Feb. 8th
In my last post I
mentioned my increased sensitivity to noise in the last few weeks. I’ve also
noticed this effect with visual “noise.” Too much “stuff” to be looked at can
also be over-stimulating, exhausting. Last night we went with friends to see a
showing at the local cinema of the compilation of Cannes prize-winning ads.
These used to be funny and short. Now, in the Internet age, the ads are
tediously long and pretentious. The first one was a Lady Gaga S&M-themed
perfumed ad. There was too much to watch, and what there was was just so
irritating that I nearly walked out of the theatre.
Then, tonight, after
going to see “The Hunger Games: Catching Fire”—a film I enjoyed and which was
engrossing enough to be distracting—I had another episode of sensitivity to
visual “clutter.” The friend I was with and I were driving away from the mall
which housed the movie theatre and it occurred to me that my friend (who was
driving) might turn up the street where K.B. lived in an apartment building for
two years, up until she got married last May. I haven’t passed that building or
the house she previously lived in since her death.
Panic joined us in
the car and agitation seized me. Could I plead with my friend not to turn up
that street? But she was engrossed in telling me about troubles of her own.
Fortunately, she didn’t turn up that street, but instead headed north on the
main drag. But, as if in reaction to a near-confrontation with a place so
associated with K.B., I felt oppressed with everything I saw out the window, a
seemingly endless string of businesses with their colourful signs and lights
and electronic billboards. I wanted to crawl out of the car and get away.
When this impulse hit me, my companion was
telling me about her own state of anxiety. I forced myself to focus on what she
was saying, to offer words of empathy. She is a dear friend, too, and she
deserved my attention. When she dropped me off at home, she brought up the fact that
she is still praying for me and for K.B.’s family. Just even to talk about K.B.
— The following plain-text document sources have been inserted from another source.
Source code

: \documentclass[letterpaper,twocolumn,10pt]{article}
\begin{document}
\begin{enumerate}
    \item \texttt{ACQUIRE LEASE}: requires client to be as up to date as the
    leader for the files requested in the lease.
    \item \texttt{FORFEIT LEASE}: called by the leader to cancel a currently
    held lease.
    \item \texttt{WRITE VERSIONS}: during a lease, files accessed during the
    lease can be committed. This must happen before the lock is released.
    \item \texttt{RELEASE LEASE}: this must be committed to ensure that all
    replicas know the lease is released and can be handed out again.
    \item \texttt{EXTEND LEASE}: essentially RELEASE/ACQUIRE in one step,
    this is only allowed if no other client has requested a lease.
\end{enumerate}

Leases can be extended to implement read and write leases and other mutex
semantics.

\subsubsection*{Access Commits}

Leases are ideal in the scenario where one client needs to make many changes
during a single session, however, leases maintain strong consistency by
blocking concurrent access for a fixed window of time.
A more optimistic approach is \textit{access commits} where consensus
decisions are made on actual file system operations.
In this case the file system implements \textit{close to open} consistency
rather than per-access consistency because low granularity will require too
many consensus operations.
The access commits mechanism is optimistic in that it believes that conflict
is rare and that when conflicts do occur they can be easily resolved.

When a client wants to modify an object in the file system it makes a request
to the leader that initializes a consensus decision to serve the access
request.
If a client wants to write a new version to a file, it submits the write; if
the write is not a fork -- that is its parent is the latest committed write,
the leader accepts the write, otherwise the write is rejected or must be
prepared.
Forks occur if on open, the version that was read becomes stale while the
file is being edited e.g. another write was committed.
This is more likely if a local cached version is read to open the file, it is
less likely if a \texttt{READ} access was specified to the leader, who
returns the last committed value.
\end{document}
for a little while with someone else who knew her and appreciated her eased the
sense of panic and provided a bit of comfort after that unsettling episode.
It is interesting how sharing my feelings and memories about K.B. does help. I guess this is why/how support groups are formed.
ReplyDeleteIt's so helpful to me, too. I appreciate it immensely when I have the opportunity to talk about her with others and hear others' stories of her. I particularly enjoy hearing stories that are new to me; it feels like I am continuing to get to know her better.